Background Rheumatoid arthritis (RA) is characterized by bone, cartilage and muscle loss in context of chronic inflammation. While bone and cartilage damage have been extensively studied in the past, the effects of RA on the muscles of the hand have not been studied. This situation is surprising, since visible hand muscle atrophy is a hallmark of RA and hand muscle composition determines the functional state of the patients function.
Objectives Development of a method to quantitatively assess hand muscles in patients with RA, using magnetic resonance imaging (MRI) and 3D segmentation of the hand muscles.
Methods T1 weighted MRI scans of healthy subjects and RA patients were used to develop a new segmentation method for hand muscles. Three groups (20 subjects each) were studied: (1) healthy subjects, (2) untreated RA patients and (3) DMARD-treated RA patients. The new approach uses a graph cuts based segmentation, which is initialized by fuzzy clustering. In a second step the segmented muscle volume of interest (VOI) is further refined and limited to the interosseal muscles and the thenar and hypothenar eminence. This segmentation procedure is fully automated. Nevertheless an extensive set of 3D editing tools such as hole filling, morphological operators and 3D surface manipulation is available to the operator, should the automatic approach not be satisfactory. Typically this happens in elderly diseased subjects with pathologic muscle and bone changes.
The results of the automatic hand muscle segmentation were checked and confirmed by two experienced MRI readers.
Results The automatic segmentation procedure took about 3 min per patient.
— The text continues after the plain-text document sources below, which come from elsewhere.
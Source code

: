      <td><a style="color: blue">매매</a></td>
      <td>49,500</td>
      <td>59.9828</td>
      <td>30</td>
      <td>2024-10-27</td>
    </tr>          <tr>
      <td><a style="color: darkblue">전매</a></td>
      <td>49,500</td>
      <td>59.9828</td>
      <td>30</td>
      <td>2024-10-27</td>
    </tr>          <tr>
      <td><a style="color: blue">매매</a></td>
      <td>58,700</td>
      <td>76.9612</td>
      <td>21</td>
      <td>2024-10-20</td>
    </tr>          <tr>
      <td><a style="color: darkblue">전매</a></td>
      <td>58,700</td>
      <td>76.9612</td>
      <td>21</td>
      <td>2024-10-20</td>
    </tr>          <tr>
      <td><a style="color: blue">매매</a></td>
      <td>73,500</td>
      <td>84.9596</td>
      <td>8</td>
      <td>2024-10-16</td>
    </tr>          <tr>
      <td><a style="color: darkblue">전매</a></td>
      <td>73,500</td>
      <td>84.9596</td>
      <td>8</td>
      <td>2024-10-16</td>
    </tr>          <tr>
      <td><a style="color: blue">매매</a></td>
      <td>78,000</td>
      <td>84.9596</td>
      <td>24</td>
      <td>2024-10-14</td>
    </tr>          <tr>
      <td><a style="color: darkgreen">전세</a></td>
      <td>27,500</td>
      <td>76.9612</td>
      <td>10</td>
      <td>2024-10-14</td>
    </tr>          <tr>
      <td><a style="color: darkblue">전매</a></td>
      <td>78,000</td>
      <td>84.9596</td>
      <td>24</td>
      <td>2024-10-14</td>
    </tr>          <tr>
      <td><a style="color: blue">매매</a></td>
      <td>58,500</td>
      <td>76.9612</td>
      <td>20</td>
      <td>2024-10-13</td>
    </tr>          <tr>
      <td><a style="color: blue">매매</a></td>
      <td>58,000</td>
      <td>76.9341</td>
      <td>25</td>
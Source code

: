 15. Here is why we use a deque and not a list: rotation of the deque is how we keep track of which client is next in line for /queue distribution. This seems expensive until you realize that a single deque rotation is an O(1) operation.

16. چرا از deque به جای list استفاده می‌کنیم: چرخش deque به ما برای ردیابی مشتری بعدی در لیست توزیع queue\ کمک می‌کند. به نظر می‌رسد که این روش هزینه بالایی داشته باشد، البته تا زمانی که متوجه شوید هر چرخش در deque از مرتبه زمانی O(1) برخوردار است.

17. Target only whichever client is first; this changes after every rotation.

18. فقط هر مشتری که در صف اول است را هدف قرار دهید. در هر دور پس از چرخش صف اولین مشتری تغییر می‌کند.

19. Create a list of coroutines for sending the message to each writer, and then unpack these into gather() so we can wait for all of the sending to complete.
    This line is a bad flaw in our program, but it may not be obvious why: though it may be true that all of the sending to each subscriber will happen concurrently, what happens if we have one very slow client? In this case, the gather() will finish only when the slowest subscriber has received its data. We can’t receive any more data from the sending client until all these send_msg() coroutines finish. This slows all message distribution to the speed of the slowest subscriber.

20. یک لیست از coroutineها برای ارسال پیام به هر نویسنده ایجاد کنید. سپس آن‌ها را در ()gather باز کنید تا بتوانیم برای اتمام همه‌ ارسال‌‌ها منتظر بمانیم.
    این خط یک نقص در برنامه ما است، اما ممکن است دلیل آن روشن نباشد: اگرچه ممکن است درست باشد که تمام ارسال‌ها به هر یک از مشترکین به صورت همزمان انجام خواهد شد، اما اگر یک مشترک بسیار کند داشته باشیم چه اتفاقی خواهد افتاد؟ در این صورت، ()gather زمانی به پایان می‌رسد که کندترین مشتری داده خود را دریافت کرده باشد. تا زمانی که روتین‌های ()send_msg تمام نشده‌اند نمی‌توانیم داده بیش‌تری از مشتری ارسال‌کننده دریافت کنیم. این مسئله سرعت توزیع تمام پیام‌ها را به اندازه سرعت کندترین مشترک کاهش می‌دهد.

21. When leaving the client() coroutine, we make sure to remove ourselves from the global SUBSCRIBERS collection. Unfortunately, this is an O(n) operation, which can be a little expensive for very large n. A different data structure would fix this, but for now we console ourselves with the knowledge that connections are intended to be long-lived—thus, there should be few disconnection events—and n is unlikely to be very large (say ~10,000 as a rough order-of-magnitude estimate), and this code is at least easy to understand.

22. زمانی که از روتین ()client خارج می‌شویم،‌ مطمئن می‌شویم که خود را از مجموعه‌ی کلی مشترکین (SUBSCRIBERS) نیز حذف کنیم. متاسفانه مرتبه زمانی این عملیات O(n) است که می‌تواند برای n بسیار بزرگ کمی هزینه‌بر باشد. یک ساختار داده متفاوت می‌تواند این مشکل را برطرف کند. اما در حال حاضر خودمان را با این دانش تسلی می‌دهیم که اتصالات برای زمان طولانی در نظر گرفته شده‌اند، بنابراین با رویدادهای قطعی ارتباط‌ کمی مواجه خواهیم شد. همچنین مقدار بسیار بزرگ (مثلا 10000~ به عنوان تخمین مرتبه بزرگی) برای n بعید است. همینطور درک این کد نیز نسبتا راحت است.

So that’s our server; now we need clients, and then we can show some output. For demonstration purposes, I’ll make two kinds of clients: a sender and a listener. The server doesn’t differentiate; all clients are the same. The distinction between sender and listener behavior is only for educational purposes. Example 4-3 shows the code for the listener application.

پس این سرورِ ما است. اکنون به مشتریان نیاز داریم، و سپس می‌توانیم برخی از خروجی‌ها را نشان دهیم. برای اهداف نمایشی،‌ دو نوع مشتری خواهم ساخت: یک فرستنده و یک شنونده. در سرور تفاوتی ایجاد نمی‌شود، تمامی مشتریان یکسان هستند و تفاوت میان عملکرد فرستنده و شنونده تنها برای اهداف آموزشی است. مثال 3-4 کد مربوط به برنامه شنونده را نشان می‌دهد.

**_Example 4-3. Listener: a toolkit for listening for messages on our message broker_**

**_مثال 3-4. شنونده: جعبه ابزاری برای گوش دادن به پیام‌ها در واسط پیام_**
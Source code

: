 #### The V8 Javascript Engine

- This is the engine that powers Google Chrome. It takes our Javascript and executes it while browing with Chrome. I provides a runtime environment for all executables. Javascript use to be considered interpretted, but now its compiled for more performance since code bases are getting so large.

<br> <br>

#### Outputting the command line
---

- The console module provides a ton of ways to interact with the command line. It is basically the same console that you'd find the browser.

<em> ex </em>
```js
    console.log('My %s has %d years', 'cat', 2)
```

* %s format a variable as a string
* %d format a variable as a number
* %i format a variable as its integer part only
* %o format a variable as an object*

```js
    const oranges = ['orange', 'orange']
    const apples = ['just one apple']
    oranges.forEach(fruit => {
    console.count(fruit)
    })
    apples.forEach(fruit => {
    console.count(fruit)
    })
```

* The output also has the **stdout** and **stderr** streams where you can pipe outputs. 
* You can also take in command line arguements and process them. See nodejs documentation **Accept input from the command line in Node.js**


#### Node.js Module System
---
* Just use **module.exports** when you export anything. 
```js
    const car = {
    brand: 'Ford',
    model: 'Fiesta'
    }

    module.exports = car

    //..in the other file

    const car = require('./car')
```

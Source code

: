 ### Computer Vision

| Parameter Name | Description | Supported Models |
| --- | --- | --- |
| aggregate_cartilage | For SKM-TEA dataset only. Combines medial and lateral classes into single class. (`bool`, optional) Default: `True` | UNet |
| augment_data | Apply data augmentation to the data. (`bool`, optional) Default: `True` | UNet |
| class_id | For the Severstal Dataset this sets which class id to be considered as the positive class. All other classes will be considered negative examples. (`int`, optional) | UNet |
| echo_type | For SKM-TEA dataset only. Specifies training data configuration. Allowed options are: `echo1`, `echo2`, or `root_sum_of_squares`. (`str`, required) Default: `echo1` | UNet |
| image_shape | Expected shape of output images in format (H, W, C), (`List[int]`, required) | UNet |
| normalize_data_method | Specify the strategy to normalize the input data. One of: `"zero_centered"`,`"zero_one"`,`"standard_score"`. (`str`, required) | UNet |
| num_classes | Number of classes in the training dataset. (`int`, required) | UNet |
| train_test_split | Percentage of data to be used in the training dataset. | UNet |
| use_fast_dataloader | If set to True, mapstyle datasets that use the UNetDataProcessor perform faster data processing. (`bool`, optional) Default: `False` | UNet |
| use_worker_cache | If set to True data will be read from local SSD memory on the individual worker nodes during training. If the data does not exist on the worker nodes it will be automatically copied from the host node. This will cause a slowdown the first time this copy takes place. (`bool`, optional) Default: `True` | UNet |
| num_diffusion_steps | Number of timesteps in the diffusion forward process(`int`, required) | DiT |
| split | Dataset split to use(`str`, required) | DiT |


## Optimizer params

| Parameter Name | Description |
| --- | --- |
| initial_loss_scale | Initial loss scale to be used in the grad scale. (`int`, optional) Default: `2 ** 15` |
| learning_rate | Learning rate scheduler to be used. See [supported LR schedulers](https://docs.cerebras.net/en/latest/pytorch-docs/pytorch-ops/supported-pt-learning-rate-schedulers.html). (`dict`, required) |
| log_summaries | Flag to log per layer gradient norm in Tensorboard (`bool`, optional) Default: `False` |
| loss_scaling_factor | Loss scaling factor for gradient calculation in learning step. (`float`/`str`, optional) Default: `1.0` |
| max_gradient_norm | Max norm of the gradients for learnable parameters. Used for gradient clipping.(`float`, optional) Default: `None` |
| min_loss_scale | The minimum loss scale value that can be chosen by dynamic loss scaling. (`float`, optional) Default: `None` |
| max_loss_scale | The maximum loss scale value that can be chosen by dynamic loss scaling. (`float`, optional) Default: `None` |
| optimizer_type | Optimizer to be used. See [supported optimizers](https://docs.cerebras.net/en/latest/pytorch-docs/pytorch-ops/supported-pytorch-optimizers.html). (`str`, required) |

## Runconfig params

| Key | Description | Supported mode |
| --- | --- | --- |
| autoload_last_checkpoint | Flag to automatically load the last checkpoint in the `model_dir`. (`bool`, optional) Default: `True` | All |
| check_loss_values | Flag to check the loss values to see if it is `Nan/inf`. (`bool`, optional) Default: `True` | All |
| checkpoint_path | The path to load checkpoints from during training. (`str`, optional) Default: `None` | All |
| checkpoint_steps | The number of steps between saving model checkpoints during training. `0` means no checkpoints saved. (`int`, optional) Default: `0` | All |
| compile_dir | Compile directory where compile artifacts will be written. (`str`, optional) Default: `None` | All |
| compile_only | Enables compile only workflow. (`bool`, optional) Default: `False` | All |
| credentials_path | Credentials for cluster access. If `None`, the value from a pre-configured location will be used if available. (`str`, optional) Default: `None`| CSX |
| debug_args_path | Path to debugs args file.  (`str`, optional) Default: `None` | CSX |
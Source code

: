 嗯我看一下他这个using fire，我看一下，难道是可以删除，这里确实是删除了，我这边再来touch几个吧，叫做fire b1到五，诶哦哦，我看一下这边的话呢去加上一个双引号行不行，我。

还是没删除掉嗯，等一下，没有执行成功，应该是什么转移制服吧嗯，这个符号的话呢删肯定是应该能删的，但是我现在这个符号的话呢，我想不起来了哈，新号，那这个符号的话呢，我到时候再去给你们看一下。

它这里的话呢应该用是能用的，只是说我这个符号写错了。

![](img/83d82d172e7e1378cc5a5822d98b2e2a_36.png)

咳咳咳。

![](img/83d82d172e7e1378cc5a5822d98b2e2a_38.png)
In about 70% of the cases the automatic procedure resulted in an accurate muscle segmentation, as judged by the experts. In 30% of the cases additional operator interaction was necessary, primarily to correct for over segmentation. On average, the user interaction could be completed within 2 min. Final segmentation results were confirmed again by the experts. The figure shows a slice of a T1 weighted fat suppressed MRI image in the metacarpal region. Top without and bottom with overlaid muscle VOI (red). The quantitative analysis of muscle volume and the determination of among group differences is currently being performed.
Conclusions We successfully developed a new accurate 3D-segmentation for hand muscles, which allows quantitative analysis of hand muscles in RA patients.